CREATING IDENTITY – Hotel construction in Bensheim revives the history of the region


Sometimes the past provides forward-looking impulses. At least that was the case when planning the Hotel Tobbaccon in Bensheim. For when the architect Michael A. Landes and his client explored the surroundings of the building plot, the architect learned about the history of tobacco cultivation in the region. Since the 17th century, tobacco has been grown and processed in the area now known for wine growing. At the turn of the millennium, however, the last farmers on the Bergstrasse gave up tobacco growing. But at Landes the idea was born: The hotel and the new chain should be called Tobbaccon and so some design details were clear. The plan was to have a brown façade and windows that look like tobacco leaves. In addition, the beds in the hotel room should be positioned so that the hotel guest can look straight through the “tobacco leaf” into the Odenwald.

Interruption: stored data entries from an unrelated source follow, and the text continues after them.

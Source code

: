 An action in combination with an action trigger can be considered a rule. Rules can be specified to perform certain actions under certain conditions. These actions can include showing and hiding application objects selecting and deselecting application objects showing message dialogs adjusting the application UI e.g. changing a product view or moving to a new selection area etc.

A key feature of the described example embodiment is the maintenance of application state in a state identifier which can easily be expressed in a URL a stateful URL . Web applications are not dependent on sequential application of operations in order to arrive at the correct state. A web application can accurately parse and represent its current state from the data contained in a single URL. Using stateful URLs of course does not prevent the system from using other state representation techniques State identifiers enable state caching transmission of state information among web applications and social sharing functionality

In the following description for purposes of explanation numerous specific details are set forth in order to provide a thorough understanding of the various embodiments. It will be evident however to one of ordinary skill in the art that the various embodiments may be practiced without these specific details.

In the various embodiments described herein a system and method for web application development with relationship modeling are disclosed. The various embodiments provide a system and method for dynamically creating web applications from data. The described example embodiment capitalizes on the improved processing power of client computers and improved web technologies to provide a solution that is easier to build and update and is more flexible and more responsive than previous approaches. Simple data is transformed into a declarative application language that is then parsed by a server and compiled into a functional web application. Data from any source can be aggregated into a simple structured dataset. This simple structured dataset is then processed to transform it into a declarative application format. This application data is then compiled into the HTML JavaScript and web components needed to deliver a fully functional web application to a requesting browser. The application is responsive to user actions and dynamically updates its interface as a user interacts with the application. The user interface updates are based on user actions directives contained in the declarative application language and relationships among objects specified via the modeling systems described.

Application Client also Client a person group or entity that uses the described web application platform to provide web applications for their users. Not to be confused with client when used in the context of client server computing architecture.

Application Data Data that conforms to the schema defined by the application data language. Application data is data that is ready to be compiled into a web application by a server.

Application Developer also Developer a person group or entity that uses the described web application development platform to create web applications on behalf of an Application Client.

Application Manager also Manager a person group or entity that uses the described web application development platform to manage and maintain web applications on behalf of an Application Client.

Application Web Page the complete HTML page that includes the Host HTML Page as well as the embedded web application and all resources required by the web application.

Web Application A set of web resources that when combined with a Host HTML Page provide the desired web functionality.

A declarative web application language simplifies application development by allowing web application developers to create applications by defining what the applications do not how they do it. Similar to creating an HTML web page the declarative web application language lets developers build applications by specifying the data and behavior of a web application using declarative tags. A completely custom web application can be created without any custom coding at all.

“A big challenge was that the hotel is located in an industrial area, but directly adjacent to Bensheim,” says the architect. “We also wanted a parking lot for 100 cars, but we didn’t want them to attract attention.” The architect solved this problem by placing the building diagonally on the plot of land and thus freeing it up. This not only created an independent solitaire, but this positioning also virtually eliminated the view of the parking spaces from the room windows.

Inside, too, the ambience and colours were intended to remind us of the great age of tobacco in the region: the typeface used is therefore by architect Frank Lloyd Wright, who liked to smoke cigars. The colours brown, white, black with a dab of green were used consistently: Brown and white striped marble was laid in the entrance hall and breakfast room, and the corridors were fitted with appropriately striped carpeting. Brown-stained wooden doors lead into brown-painted hotel rooms.

Light plays an important role in hotels. “With the company, we planned a sophisticated lighting architecture and implemented it with high quality,” says the architect. “For the 111 hotel rooms, individual luminaires were developed or the entrance hall was staggered several times upwards and provided with invisible light to create an almost festive atmosphere”. Matching the entrance counter in mahogany and stainless steel and the seating in black leather.